Immatriculé au RCS de [Localité 1] 781 452 511
[Adresse 1]
[Localité 2]
Représentée par Me Samuel GUEDJ de la SELARL CABINET D’AVOCATS GUEDJ HAAS-B IRI, avocat au barreau d’ESSONNE, toque : L 233
INTIMÉ
M. [B] [Y]
né le [Date naissance 1] 1980 à [Localité 3] (Moldavie)
[Adresse 2]
[Localité 4]
Représenté par Me Olivier HASCOET de la SELARL HKH AVOCATS, avocat au barreau d’ESSONNE
COMPOSITION DE LA COUR :
En application des dispositions des articles 805 et 907 du code de procédure civile, l’affaire a été débattue le 08 décembre 2025, en audience publique, les avocats ne s’y étant pas opposés, devant Monsieur SENEL, conseiller, chargé du rapport.

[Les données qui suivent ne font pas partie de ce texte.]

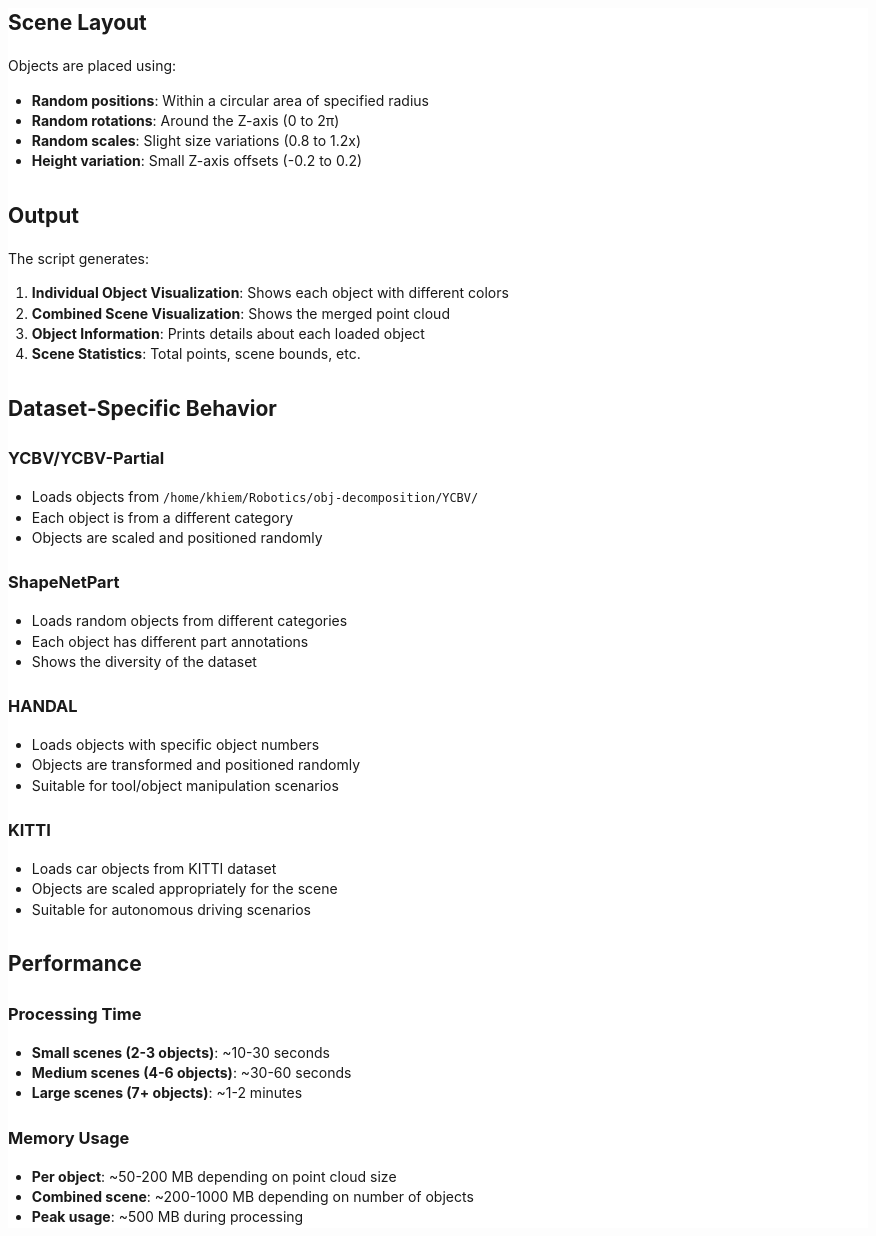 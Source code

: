 ## Scene Layout

Objects are placed using:
- **Random positions**: Within a circular area of specified radius
- **Random rotations**: Around the Z-axis (0 to 2π)
- **Random scales**: Slight size variations (0.8 to 1.2x)
- **Height variation**: Small Z-axis offsets (-0.2 to 0.2)

## Output

The script generates:

1. **Individual Object Visualization**: Shows each object with different colors
2. **Combined Scene Visualization**: Shows the merged point cloud
3. **Object Information**: Prints details about each loaded object
4. **Scene Statistics**: Total points, scene bounds, etc.

## Dataset-Specific Behavior

### YCBV/YCBV-Partial
- Loads objects from `/home/khiem/Robotics/obj-decomposition/YCBV/`
- Each object is from a different category
- Objects are scaled and positioned randomly

### ShapeNetPart
- Loads random objects from different categories
- Each object has different part annotations
- Shows the diversity of the dataset

### HANDAL
- Loads objects with specific object numbers
- Objects are transformed and positioned randomly
- Suitable for tool/object manipulation scenarios

### KITTI
- Loads car objects from KITTI dataset
- Objects are scaled appropriately for the scene
- Suitable for autonomous driving scenarios

## Performance

### Processing Time
- **Small scenes (2-3 objects)**: ~10-30 seconds
- **Medium scenes (4-6 objects)**: ~30-60 seconds
- **Large scenes (7+ objects)**: ~1-2 minutes

### Memory Usage
- **Per object**: ~50-200 MB depending on point cloud size
- **Combined scene**: ~200-1000 MB depending on number of objects
- **Peak usage**: ~500 MB during processing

Ce magistrat a rendu compte des plaidoiries dans le délibéré de la Cour, composée de :
Madame CHAMPEAU-RENAULT, présidente de chambre
Madame FAIVRE, présidente de chambre
Monsieur SENEL, conseiller
Greffier lors des débats : Mme Fanny MARCEL
ARRET :
— contradictoire
— par mise à disposition de l’arrêt au greffe de la Cour, les parties en ayant été préalablement avisées dans les conditions prévues au deuxième alinéa de l’article 450 du code de procédure civile.
— signé par Madame CHAMPEAU-RENAULT, présidente de chambre et par Madame Fanny MARCEL, greffière, présente lors de la mise à disposition.
*****
EXPOSÉ DU LITIGE
M. [C] [Y] a fait l’acquisition le 9 août 2018 d’un véhicule de marque JEEP pour un montant de 20 708,60 euros qu’il a fait assurer auprès de la société d’assurance mutuelle à cotisations variables Mutuelle d’Assurance des Commerçants et Industriels de France (MACIF) le 10 août 2018, suivant contrat n° 15258191.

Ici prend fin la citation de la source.